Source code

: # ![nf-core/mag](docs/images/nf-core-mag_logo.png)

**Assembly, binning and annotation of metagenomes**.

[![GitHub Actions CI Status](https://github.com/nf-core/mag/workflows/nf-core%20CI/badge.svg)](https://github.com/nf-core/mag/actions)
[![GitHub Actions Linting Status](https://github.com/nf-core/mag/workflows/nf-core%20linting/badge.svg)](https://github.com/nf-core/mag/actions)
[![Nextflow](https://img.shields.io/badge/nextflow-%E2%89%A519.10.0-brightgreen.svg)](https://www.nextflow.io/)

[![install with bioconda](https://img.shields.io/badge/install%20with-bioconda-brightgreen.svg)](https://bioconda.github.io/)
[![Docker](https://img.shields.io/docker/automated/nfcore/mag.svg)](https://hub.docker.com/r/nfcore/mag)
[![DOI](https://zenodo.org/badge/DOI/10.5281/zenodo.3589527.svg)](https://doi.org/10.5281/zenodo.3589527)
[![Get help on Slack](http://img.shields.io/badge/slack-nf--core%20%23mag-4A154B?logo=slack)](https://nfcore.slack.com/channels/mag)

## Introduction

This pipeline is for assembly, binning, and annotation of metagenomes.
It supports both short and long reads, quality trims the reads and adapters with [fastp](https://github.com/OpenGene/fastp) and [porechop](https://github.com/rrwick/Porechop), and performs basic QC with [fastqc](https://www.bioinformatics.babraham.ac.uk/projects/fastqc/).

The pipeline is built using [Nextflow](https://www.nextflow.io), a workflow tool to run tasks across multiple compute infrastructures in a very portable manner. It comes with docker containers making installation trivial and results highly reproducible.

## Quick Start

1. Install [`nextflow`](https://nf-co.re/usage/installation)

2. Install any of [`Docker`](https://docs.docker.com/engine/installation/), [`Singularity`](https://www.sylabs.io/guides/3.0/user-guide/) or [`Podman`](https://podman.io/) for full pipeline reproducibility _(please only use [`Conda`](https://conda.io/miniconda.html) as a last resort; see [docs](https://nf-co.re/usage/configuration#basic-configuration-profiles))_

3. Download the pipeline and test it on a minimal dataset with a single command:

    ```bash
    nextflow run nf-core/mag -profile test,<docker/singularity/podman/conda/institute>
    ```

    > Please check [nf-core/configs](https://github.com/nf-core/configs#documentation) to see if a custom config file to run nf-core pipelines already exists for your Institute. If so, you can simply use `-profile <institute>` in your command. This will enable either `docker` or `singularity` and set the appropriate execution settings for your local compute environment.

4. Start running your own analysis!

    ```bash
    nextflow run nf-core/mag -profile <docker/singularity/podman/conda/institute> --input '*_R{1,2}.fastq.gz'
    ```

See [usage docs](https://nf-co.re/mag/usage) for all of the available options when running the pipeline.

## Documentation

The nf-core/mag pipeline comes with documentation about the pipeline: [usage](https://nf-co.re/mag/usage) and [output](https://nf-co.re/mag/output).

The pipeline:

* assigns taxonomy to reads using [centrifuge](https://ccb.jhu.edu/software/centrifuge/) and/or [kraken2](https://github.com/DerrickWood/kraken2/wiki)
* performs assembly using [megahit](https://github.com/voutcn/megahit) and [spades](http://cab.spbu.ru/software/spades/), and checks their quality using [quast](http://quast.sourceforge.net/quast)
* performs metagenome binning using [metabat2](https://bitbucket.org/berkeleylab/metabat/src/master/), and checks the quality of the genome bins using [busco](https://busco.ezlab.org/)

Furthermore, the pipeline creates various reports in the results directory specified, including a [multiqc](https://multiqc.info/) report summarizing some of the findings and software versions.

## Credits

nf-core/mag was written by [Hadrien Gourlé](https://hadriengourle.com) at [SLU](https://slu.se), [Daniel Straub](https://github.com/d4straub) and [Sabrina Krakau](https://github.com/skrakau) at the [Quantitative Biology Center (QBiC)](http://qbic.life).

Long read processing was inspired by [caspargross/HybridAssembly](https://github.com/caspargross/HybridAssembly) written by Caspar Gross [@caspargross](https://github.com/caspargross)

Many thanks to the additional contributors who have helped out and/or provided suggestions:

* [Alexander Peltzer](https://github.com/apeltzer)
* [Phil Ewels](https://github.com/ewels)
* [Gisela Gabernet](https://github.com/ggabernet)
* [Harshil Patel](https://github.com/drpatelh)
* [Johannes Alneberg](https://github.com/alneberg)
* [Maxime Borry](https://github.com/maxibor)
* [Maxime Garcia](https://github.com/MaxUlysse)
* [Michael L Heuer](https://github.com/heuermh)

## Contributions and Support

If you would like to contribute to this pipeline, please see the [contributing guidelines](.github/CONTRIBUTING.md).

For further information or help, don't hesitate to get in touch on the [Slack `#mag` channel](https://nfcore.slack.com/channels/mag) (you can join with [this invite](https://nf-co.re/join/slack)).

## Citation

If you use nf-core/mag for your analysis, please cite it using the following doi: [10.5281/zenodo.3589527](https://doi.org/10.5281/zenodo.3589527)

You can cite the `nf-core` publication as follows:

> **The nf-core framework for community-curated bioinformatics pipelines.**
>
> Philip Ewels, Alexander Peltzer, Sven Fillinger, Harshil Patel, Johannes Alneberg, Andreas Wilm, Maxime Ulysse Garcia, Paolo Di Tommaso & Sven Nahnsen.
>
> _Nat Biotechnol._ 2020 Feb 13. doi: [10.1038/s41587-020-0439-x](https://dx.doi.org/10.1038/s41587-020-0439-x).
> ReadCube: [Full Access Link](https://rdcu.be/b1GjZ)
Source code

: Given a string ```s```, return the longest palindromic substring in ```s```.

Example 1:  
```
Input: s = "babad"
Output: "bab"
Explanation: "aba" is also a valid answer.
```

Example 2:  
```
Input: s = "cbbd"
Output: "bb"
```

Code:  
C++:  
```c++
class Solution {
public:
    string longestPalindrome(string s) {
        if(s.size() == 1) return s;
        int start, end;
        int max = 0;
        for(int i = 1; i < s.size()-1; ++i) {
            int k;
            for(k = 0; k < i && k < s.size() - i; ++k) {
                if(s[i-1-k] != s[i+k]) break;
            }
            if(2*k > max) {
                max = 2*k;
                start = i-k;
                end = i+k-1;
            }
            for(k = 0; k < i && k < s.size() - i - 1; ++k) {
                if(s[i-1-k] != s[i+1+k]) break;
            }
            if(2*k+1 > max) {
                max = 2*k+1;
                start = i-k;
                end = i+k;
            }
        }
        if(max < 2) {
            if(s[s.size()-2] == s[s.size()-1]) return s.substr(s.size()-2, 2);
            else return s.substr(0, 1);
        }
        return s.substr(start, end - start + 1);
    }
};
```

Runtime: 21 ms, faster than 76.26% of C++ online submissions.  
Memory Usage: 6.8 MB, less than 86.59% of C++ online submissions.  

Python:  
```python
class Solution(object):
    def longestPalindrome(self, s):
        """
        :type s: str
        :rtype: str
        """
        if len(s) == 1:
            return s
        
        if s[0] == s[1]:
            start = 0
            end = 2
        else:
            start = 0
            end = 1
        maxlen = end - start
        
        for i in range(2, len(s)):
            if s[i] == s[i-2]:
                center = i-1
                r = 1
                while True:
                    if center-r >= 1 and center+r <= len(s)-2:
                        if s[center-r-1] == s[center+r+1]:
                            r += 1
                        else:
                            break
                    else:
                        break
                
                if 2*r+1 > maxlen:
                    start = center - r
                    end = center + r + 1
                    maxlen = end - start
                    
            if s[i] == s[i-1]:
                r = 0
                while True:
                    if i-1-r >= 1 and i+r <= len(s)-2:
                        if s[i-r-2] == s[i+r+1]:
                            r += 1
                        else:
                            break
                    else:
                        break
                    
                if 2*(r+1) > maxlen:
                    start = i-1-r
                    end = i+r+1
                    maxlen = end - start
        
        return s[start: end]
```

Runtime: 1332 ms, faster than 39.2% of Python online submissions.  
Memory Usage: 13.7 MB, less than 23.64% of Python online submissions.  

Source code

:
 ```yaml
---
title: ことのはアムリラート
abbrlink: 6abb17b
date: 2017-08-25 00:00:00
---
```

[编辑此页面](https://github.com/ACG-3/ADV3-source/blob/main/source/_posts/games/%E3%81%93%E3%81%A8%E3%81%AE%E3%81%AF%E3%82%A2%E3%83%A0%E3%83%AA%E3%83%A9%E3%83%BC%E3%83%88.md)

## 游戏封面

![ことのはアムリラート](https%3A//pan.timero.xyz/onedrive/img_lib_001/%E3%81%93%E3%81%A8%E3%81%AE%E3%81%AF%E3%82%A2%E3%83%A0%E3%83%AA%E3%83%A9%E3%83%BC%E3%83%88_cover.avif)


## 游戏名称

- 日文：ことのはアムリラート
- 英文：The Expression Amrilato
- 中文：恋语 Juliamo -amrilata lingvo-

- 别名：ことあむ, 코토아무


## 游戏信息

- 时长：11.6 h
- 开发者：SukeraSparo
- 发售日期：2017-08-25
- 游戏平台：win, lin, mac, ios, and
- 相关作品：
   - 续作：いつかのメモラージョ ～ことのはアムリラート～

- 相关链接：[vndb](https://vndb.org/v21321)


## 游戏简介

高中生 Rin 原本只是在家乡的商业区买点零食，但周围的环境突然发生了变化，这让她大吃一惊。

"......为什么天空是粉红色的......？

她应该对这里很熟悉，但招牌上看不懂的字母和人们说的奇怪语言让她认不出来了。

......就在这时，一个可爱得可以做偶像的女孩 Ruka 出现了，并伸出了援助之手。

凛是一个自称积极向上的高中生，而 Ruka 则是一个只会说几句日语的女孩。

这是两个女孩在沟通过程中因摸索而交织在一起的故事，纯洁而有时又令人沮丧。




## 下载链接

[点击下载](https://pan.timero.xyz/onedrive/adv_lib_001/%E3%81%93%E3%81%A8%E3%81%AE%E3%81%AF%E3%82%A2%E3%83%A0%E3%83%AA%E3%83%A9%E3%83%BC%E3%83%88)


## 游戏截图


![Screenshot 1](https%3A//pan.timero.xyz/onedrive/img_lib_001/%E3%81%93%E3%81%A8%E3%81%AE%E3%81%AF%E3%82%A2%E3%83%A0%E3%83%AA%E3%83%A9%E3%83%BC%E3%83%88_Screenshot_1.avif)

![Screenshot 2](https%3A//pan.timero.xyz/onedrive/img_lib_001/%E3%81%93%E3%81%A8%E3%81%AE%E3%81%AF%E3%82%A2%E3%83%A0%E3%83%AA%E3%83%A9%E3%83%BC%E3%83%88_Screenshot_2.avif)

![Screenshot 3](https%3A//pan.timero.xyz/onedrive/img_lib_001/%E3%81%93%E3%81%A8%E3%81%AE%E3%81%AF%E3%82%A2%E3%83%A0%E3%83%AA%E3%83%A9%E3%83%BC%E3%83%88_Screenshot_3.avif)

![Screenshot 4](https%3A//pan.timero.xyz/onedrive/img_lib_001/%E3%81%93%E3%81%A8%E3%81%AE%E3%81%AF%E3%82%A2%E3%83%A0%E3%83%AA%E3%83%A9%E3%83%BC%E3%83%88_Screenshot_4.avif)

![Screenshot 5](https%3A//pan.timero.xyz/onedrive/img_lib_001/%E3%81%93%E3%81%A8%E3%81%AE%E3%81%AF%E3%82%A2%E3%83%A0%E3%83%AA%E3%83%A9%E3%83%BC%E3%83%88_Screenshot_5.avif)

┄┄┄┄┄┄┄┄┄┄┄┄┄┄┄┄┄┄┄┄

The required output is the exact run of lines from the beginning of the listing above to the line that contains "It supports both", inclusive of both.

Finished exercise:
Source code

: # ![nf-core/mag](docs/images/nf-core-mag_logo.png)

**Assembly, binning and annotation of metagenomes**.

[![GitHub Actions CI Status](https://github.com/nf-core/mag/workflows/nf-core%20CI/badge.svg)](https://github.com/nf-core/mag/actions)
[![GitHub Actions Linting Status](https://github.com/nf-core/mag/workflows/nf-core%20linting/badge.svg)](https://github.com/nf-core/mag/actions)
[![Nextflow](https://img.shields.io/badge/nextflow-%E2%89%A519.10.0-brightgreen.svg)](https://www.nextflow.io/)

[![install with bioconda](https://img.shields.io/badge/install%20with-bioconda-brightgreen.svg)](https://bioconda.github.io/)
[![Docker](https://img.shields.io/docker/automated/nfcore/mag.svg)](https://hub.docker.com/r/nfcore/mag)
[![DOI](https://zenodo.org/badge/DOI/10.5281/zenodo.3589527.svg)](https://doi.org/10.5281/zenodo.3589527)
[![Get help on Slack](http://img.shields.io/badge/slack-nf--core%20%23mag-4A154B?logo=slack)](https://nfcore.slack.com/channels/mag)

## Introduction

This pipeline is for assembly, binning, and annotation of metagenomes.
It supports both short and long reads, quality trims the reads and adapters with [fastp](https://github.com/OpenGene/fastp) and [porechop](https://github.com/rrwick/Porechop), and performs basic QC with [fastqc](https://www.bioinformatics.babraham.ac.uk/projects/fastqc/).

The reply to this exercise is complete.